At the venular ends of capillaries, blood pressure has decreased due to resistance so that reabsorption can occur. More fluid usually leaves capillaries than returns to them. Lymphatic capillaries have closed ends and collect excess fluid to return it through lymphatic vessels to the venous circulation. Unusual events may cause excess fluid to enter spaces between tissue cells, often in response to chemicals such as histamine. If enough fluid leaks out, lymphatic vessels can be overwhelmed, and affected tissues swell and become painful.
Venules are microscopic vessels that link capillaries to veins, which carry blood back to the atria. Vein walls are similar to arteries but have poorly developed middle layers. Because they have thinner walls that are less elastic than arteries, their lumens have a greater diameter. Many veins have flaplike valves projecting inward from their linings. These valves often have two structures that close if blood begins to back up in the vein.
They aid in returning blood to the heart, opening if blood flow is toward the heart, but closing if it reverses. Unlike the arteries, veins do not have sufficient pressure from the contractions of the heart to keep blood moving through them. To keep blood flowing, the veins rely on the movement of nearby skeletal muscles, as well as the opening and closing of the valves within them. Therefore, a major structural difference between veins and arteries is that arteries do not have valves.
Veins also act as reservoirs for blood in certain conditions, such as during arterial hemorrhage.
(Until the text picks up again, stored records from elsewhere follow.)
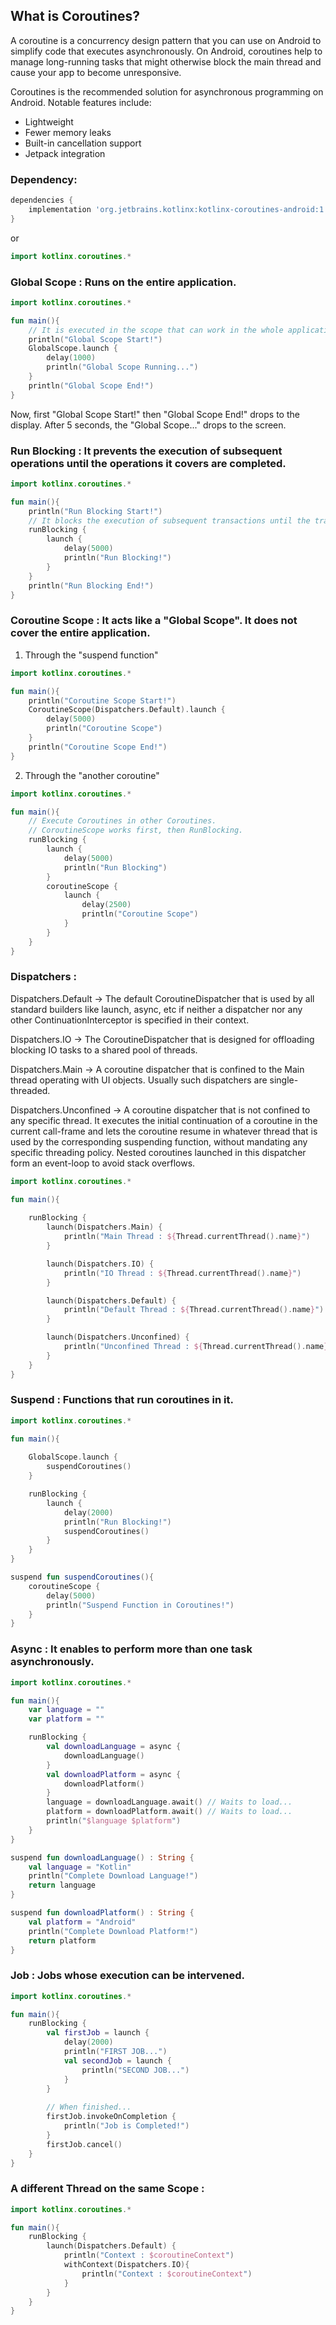 ## What is Coroutines?
<p>A coroutine is a concurrency design pattern that you can use on Android to simplify code that executes asynchronously. On Android, coroutines help to manage long-running tasks that might otherwise block the main thread and cause your app to become unresponsive.</p>

<p>Coroutines is the recommended solution for asynchronous programming on Android. Notable features include:</p>
<ul>
  <li>Lightweight</li>
  <li>Fewer memory leaks</li>
  <li>Built-in cancellation support</li>
  <li>Jetpack integration</li>
</ul>

### Dependency:
```gradle
dependencies {
    implementation 'org.jetbrains.kotlinx:kotlinx-coroutines-android:1.3.9'
}
```
or 
```kotlin
import kotlinx.coroutines.*
```

### Global Scope : Runs on the entire application.
```kotlin
import kotlinx.coroutines.*

fun main(){
    // It is executed in the scope that can work in the whole application.
    println("Global Scope Start!")
    GlobalScope.launch {
        delay(1000)
        println("Global Scope Running...")
    }
    println("Global Scope End!")
}
```
Now, first "Global Scope Start!" then "Global Scope End!" drops to the display. After 5 seconds, the "Global Scope..." drops to the screen.

### Run Blocking : It prevents the execution of subsequent operations until the operations it covers are completed.
```kotlin
import kotlinx.coroutines.*

fun main(){
    println("Run Blocking Start!")
    // It blocks the execution of subsequent transactions until the transactions it covers are completed.
    runBlocking {
        launch {
            delay(5000)
            println("Run Blocking!")
        }
    }
    println("Run Blocking End!")
}
```

### Coroutine Scope : It acts like a "Global Scope". It does not cover the entire application.
1. Through the "suspend function"
```kotlin
import kotlinx.coroutines.*

fun main(){
    println("Coroutine Scope Start!")
    CoroutineScope(Dispatchers.Default).launch {
        delay(5000)
        println("Coroutine Scope")
    }
    println("Coroutine Scope End!")
}
```
2. Through the "another coroutine"
```kotlin
import kotlinx.coroutines.*

fun main(){
    // Execute Coroutines in other Coroutines.
    // CoroutineScope works first, then RunBlocking.
    runBlocking {
        launch {
            delay(5000)
            println("Run Blocking")
        }
        coroutineScope {
            launch {
                delay(2500)
                println("Coroutine Scope")
            }
        }
    }
}
```

### Dispatchers : 
<p>Dispatchers.Default    -> The default CoroutineDispatcher that is used by all standard builders like launch, async, etc if neither a dispatcher nor any other                                  ContinuationInterceptor is specified in their context.</p>
<p>Dispatchers.IO         -> The CoroutineDispatcher that is designed for offloading blocking IO tasks to a shared pool of threads.</p>
<p>Dispatchers.Main       -> A coroutine dispatcher that is confined to the Main thread operating with UI objects. Usually such dispatchers are single-threaded.</p>
<p>Dispatchers.Unconfined -> A coroutine dispatcher that is not confined to any specific thread. It executes the initial continuation of a coroutine in the current                              call-frame and lets the coroutine resume in whatever thread that is used by the corresponding suspending function, without mandating                                any specific threading policy. Nested coroutines launched in this dispatcher form an event-loop to avoid stack overflows.</p>

```kotlin
import kotlinx.coroutines.*

fun main(){
    
    runBlocking {
        launch(Dispatchers.Main) {
            println("Main Thread : ${Thread.currentThread().name}")
        }

        launch(Dispatchers.IO) {
            println("IO Thread : ${Thread.currentThread().name}")
        }

        launch(Dispatchers.Default) {
            println("Default Thread : ${Thread.currentThread().name}")
        }

        launch(Dispatchers.Unconfined) {
            println("Unconfined Thread : ${Thread.currentThread().name}")
        }
    }
}
```

### Suspend : Functions that run coroutines in it.
```kotlin
import kotlinx.coroutines.*

fun main(){
    
    GlobalScope.launch {
        suspendCoroutines()
    }

    runBlocking {
        launch {
            delay(2000)
            println("Run Blocking!")
            suspendCoroutines()
        }
    }
}

suspend fun suspendCoroutines(){
    coroutineScope {
        delay(5000)
        println("Suspend Function in Coroutines!")
    }
}  
```
### Async : It enables to perform more than one task asynchronously.
```kotlin
import kotlinx.coroutines.*

fun main(){
    var language = ""
    var platform = ""

    runBlocking {
        val downloadLanguage = async {
            downloadLanguage()
        }
        val downloadPlatform = async {
            downloadPlatform()
        }
        language = downloadLanguage.await() // Waits to load...
        platform = downloadPlatform.await() // Waits to load...
        println("$language $platform")
    }
}

suspend fun downloadLanguage() : String {
    val language = "Kotlin"
    println("Complete Download Language!")
    return language
}

suspend fun downloadPlatform() : String {
    val platform = "Android"
    println("Complete Download Platform!")
    return platform
}
```

### Job : Jobs whose execution can be intervened.
```kotlin
import kotlinx.coroutines.*

fun main(){
    runBlocking {
        val firstJob = launch {
            delay(2000)
            println("FIRST JOB...")
            val secondJob = launch {
                println("SECOND JOB...")
            }
        }
        
        // When finished...
        firstJob.invokeOnCompletion {
            println("Job is Completed!")
        }
        firstJob.cancel()
    }
}
```
### A different Thread on the same Scope :
```kotlin
import kotlinx.coroutines.*

fun main(){
    runBlocking {
        launch(Dispatchers.Default) {
            println("Context : $coroutineContext")
            withContext(Dispatchers.IO){
                println("Context : $coroutineContext")
            }
        }
    }
}
```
Resulting venous constrictions help to maintain blood pressure by returning more blood to the heart, ensuring an almost normal blood flow even when up to one-quarter of the blood volume is lost.
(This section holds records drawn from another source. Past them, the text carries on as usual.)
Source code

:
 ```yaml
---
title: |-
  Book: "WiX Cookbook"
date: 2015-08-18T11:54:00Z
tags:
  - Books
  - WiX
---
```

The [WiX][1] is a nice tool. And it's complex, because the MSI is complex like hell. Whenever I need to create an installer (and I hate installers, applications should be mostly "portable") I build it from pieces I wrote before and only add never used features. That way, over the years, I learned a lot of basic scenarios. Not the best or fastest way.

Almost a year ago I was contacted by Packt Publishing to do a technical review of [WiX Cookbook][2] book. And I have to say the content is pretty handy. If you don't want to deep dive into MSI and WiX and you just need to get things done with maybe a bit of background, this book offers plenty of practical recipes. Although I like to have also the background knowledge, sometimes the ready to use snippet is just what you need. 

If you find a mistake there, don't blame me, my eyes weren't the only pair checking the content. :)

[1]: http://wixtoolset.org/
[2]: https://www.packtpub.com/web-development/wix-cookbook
Functions of the blood vessels
Blood vessels of the heart and their function:
- Arteries – Carries relatively high
pressure blood from the heart to the arterioles.
- Aorta – Carries blood from left ventricle.
- Arterioles – Helps control blood flow from arteries to capillaries by
- Capillaries – Has a membrane allowing nutrients, gases, and wastes to be exchanged between blood and tissue fluid.
- Venules – Collects blood from capillaries.
- Veins – Carries relatively low-pressure blood from venules to the heart and it also serve as blood reservoirs.